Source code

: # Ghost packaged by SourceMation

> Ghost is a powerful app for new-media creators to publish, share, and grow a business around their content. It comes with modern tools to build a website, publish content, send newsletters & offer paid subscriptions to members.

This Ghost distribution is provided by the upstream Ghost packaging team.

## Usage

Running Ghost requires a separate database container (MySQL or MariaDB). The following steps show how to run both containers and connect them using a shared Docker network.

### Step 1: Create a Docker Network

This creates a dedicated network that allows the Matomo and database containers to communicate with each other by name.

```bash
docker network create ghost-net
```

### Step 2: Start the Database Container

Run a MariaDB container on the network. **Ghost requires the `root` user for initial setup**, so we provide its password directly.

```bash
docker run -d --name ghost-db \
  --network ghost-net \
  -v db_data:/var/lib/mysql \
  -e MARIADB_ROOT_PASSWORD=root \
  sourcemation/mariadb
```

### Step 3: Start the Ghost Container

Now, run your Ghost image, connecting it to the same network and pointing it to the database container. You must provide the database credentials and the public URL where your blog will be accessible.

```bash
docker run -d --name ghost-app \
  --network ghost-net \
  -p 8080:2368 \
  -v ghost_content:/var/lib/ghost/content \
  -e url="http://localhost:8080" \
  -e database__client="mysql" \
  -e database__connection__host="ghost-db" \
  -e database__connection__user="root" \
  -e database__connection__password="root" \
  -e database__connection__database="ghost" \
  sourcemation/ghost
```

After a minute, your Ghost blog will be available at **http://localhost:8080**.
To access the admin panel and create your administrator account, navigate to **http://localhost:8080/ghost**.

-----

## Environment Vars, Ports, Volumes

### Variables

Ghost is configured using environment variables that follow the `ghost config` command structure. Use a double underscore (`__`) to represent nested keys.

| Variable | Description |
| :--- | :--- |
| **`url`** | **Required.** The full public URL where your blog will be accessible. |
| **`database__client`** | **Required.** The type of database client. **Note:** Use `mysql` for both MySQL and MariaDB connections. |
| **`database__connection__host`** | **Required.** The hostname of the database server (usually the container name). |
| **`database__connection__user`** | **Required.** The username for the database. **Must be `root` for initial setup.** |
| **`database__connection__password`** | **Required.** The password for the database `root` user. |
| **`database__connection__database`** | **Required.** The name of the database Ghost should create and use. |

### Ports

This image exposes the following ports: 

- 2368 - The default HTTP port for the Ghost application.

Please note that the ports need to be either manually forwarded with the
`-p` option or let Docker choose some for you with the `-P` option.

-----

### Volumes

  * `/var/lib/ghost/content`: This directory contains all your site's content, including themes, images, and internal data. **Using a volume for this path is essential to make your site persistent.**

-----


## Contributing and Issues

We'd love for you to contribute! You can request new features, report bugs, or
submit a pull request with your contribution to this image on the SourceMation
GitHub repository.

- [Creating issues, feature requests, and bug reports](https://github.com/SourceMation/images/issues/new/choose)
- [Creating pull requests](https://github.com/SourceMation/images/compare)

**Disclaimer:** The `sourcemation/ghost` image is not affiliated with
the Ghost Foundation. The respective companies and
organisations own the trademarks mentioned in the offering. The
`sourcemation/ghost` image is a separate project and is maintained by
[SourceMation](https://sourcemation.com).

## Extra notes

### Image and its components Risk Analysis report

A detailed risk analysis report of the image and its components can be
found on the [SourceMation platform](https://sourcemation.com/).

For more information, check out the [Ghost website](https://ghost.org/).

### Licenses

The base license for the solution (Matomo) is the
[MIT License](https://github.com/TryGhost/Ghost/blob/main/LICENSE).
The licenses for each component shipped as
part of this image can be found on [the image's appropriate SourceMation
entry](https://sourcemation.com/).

What needs to be done >> Wherever a line in the data above holds "Required", copy that line.

Response area >>
| **`url`** | **Required.** The full public URL where your blog will be accessible. |
| **`database__client`** | **Required.** The type of database client. **Note:** Use `mysql` for both MySQL and MariaDB connections. |
| **`database__connection__host`** | **Required.** The hostname of the database server (usually the container name). |
| **`database__connection__user`** | **Required.** The username for the database. **Must be `root` for initial setup.** |
| **`database__connection__password`** | **Required.** The password for the database `root` user. |
| **`database__connection__database`** | **Required.** The name of the database Ghost should create and use. |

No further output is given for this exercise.